Taliban launches spring offensive in Afghanistan


KABUL (TCA) — Afghanistan’s Taliban has announced the start of their spring offensive, promising to target military assaults on U.S.-led coalition and Afghan security forces, RFE/RL reports.

Taliban spokesman Zabihullah Mujahid in an e-mailed statement on April 28 boasted that the militant group now controls more than half of the country, citing a U.S. report in February that said the Afghan government controls only 52 percent of Afghanistan’s 407 districts.

This year’s offensive was named Operation Mansouri after the Taliban leader killed last year in a U.S. drone strike.

“Mansouri Operations will differ from previous ones in nature and will be conducted with a twin-tracked political and military approach,” Mujahid said, explaining that the Taliban will begin building institutions in areas under their control, establishing what he called “social justice and development” mechanisms.

Apparently foreshadowing the spring offensive, a Taliban attack earlier this week on an army base in northern Afghanistan was among the most devastating ever in the country, killing more than 140 Afghan soldiers.

In the meantime, the Resolute Support mission in Afghanistan has said that the United States’ new administration’s strategy for Afghanistan has not been finalized, but that U.S officials are considering a further deployment of between 3,000 and 5,000 additional troops in the country, TOLOnews agency reported.

“General (John) Nicholson has made his recommendations to his chain of command and that is currently being discussed in Washington. We think it is reasonable to expect a decision from them sometime in the next month or so,” said Captain Bill Salvin, spokesman for Resolute Support mission in Afghanistan.

“The Taliban is also as you mentioned a very dangerous threat in Afghanistan and we are constantly supporting our Afghan partners in their battles against the Taliban.
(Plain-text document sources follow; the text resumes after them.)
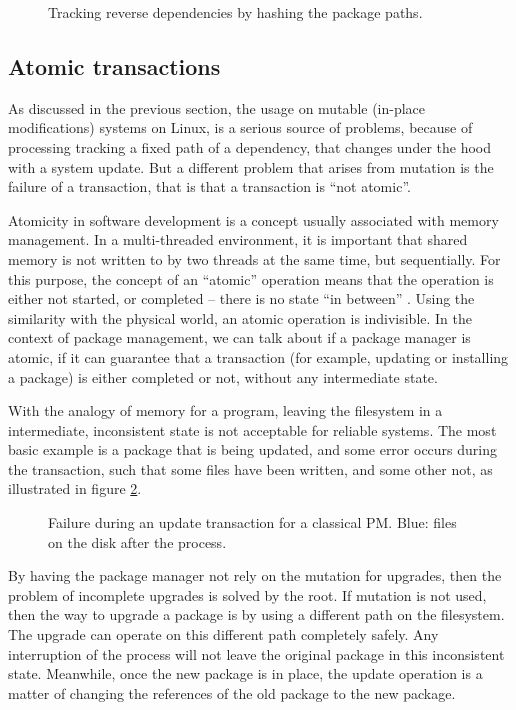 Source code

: \begin{figure}[hbtp]
    \centerfloat
    
    \caption{Tracking reverse dependencies by hashing the package paths.}
    \label{fig:nginx_miq}
\end{figure}

\FloatBarrier
\subsection{Atomic transactions}
\label{sec:atomicity}

As discussed in the previous section, the usage on mutable
(in-place modifications) systems on Linux, is a serious
source of problems, because of processing tracking a fixed
path of a dependency, that changes under the hood with a
system update. But a different problem that arises from
mutation is the failure of a transaction, that is that a
transaction is ``not atomic''.

Atomicity in software development is a concept usually
associated with memory management. In a multi-threaded
environment, it is important that shared memory is not
written to by two threads at the same time, but
sequentially. For this purpose, the concept of an ``atomic''
operation means that the operation is either not started, or
completed -- there is no state ``in between''
\cite{neelakantamHardwareAtomicityReliable2007} . Using the
similarity with the physical world, an atomic operation is
indivisible.
In the context of package management, we can talk about if a
package manager is atomic, if it can guarantee that a
transaction (for example, updating or installing a package)
is either completed or not, without any intermediate state.

With the analogy of memory for a program, leaving the
filesystem in a intermediate, inconsistent state is not
acceptable for reliable systems. The most basic example is a
package that is being updated, and some error occurs during
the transaction, such that some files have been written, and
some other not, as illustrated in figure
\ref{fig:atomicity}.


\begin{figure}[hbt]
    \centerfloat
    
    \caption{Failure during an update transaction for a
    classical \ac{PM}. Blue: files on the disk after the process.}
    \label{fig:atomicity}
\end{figure}

By having the package manager not rely on the mutation for
upgrades, then the problem of incomplete upgrades is solved
by the root. If mutation is not used, then the way to
upgrade a package is by using a different path on the
filesystem. The upgrade can operate on this different path
completely safely. Any interruption of the process will not
leave the original package in this inconsistent state.
Meanwhile, once the new package is in place, the update
operation is a matter of changing the references of the old
package to the new package.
But again let me stress the most important thing for the government of Afghanistan and for the Taliban would be to come to a negotiated settlement, a form of reconciliation with the Taliban,” he added.

Resolute Support said unlike former U.S president Barack Obama’s administration, the new administration would refrain from specifying a deadline for the withdrawal of its forces from Afghanistan.

“Ultimately that will be decided in Washington what General Nicholson has asked for is a few thousands more troops so he can conduct his train, advise and assist mission below the core level and below the police zone level. So we essentially can train more people simultaneously and ultimately help meet the four-year road-map that president Ghani has laid out,” Salvin added.